Quienes enloquecieran hace la friolera de 45 años gracias a It takes a woman’s love to make a man o se dejaran engatusar poco tiempo después con Dust in the wind, una de esas madres-de-todas-las-baladas, poco podrían sospechar que a estas alturas seguirían desprecintando álbumes nuevos del septeto de Topeka (Kansas, claro). Y, más asombroso aún, que la banda sigue sonando tal y como lo hacía en sus años de gloria, incluso aunque el depositario de las esencias primigenias sea, a falta de otros supervivientes, su majestuoso batería fundacional, Phil Ehart. Pero The absence of presence resulta inconfundible, y a ratos inevitablemente irresistible, pese al portazo del guitarrista original, Kerry Livgren, y la retirada de su cantante y teclista más emblemático, el ilustrísimo Steve Walsh.

 

No importa, porque la marca en Kansas pesa más que los operarios detrás de ella. La fórmula –que se cimenta en la complejidad del rock progresivo británico pero aporta la pirotecnia del arena rock yanqui, las guitarras de perfil rocoso y alguna ocasional balada tremendamente enfática– es irrenunciable.
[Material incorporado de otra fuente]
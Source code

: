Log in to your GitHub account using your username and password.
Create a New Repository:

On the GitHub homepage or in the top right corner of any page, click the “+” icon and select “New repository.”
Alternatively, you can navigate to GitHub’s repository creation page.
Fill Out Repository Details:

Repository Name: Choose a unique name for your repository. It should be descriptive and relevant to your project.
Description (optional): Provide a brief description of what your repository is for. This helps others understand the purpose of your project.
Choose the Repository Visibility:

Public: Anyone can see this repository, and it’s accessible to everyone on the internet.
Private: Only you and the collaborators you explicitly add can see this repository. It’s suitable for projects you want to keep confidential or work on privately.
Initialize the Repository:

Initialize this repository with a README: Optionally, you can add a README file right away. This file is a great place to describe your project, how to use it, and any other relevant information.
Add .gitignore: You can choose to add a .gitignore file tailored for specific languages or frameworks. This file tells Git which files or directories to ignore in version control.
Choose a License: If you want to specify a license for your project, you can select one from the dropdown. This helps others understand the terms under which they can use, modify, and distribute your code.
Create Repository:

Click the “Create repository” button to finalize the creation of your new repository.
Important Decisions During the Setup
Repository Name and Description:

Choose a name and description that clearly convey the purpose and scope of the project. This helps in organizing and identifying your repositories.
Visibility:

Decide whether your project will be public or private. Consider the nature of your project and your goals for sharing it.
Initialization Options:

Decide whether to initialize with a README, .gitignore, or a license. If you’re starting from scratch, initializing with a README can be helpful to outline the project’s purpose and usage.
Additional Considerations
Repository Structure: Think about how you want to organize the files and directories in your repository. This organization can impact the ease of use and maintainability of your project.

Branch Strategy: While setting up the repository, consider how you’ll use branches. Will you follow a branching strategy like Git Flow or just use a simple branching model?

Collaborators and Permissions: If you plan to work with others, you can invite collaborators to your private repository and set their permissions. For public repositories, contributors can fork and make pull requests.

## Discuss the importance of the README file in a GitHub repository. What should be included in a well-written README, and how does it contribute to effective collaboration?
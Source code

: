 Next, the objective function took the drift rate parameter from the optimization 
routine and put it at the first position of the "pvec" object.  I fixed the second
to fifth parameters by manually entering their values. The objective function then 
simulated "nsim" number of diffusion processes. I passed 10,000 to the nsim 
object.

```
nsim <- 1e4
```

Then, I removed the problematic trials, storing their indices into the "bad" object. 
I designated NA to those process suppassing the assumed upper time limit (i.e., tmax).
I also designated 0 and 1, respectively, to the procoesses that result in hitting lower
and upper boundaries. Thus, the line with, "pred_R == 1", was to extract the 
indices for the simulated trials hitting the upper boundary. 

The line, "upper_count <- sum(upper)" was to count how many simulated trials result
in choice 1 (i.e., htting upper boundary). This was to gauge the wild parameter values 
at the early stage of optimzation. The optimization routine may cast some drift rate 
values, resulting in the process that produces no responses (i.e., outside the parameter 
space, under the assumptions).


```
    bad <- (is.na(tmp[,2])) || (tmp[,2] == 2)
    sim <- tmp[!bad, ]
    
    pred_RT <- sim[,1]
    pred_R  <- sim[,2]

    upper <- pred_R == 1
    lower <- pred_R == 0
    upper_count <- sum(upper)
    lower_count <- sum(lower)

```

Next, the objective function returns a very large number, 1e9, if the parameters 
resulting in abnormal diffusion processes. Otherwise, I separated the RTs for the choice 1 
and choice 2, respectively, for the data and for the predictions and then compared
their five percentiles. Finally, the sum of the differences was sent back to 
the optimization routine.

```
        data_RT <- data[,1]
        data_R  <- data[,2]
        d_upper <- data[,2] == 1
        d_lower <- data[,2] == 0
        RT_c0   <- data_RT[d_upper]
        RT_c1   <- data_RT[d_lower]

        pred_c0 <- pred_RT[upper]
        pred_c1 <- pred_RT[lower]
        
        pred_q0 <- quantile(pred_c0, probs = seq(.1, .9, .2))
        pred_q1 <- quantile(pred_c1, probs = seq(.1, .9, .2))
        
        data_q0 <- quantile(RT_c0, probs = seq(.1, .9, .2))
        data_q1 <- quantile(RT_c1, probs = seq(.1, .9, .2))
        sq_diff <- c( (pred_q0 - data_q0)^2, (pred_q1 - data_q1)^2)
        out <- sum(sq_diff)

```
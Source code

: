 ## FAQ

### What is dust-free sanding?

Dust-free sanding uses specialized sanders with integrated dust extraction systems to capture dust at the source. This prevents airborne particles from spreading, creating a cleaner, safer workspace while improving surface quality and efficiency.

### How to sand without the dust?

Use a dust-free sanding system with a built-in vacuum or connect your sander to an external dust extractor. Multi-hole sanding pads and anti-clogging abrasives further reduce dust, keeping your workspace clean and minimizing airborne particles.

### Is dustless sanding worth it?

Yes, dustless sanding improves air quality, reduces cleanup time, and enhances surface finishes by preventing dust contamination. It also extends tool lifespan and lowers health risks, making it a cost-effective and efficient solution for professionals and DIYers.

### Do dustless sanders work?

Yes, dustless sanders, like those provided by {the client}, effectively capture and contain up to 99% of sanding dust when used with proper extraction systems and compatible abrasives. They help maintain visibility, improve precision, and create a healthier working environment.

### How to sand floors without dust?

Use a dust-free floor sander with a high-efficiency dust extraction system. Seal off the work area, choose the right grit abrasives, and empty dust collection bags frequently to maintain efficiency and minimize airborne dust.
El resto son matices. El nuevo vocalista/teclista, Robbie Platt, que debutara en 2016 con el antecesor The prelude implicit (primer título de estos gigantes en 16 años), es ligeramente más sosegado y menos propenso a los agudos que Walsh. Y, por supuesto, el violín de David Ragsdale, fijo en la alineación desde 1991, es omnisciente y electrizante. Además de bastante más preciso, puestos a contarlo todo, que el primigenio de Robbie Steinhardt.

 

Juntos son capaces de revivir la magia, convocados en torno a la pegada salvaje del bracero Ehart y las incisivas guitarras hard rock de los también productores Rich Williams y Zak Rizvi. Y así, tanto Throwing mountains como Jets overhead incluyen todos los parámetros –base rítmica robusta, cambios de velocidad y dinámica, acentos enfáticos– para provocar el delirio entre los fieles y los asistentes a las salas de conciertos. Más aún si el segundo aporta una excelente coda instrumental de dos minutos, Propulsion 1, que, lejos de la anécdota, ofrece algunos de los mejores pasajes del álbum.

 

La balada por antonomasia es Memories down the line, emotiva y además casi premonitoria desde nuestra mirada presente, inevitablemente pandémica. Never es un tiempo medio de academia, muy bien desarrollado. Pero, por minutaje y ambición, el momento culminante lo representa la pieza inicial y titular, The absence of presence. Y, por finura, lo más inspirado llega con el epílogo, el excelente The song the river sang, que aborda vertiginosos cambios de ambientación y sabe alternar la fiereza guitarrera con un lirismo que parece prestado de los primeros Genesis. Difícilmente los jóvenes se asomarán a un disco de una complejidad evocadora de tiempos muy pasados. Pero quienes peinen alguna cana se quedarán atónitos al comprobar que Kansas, tantas décadas y mudanzas después, aún preservan la lozanía orgullosa de sus ya remotos orígenes.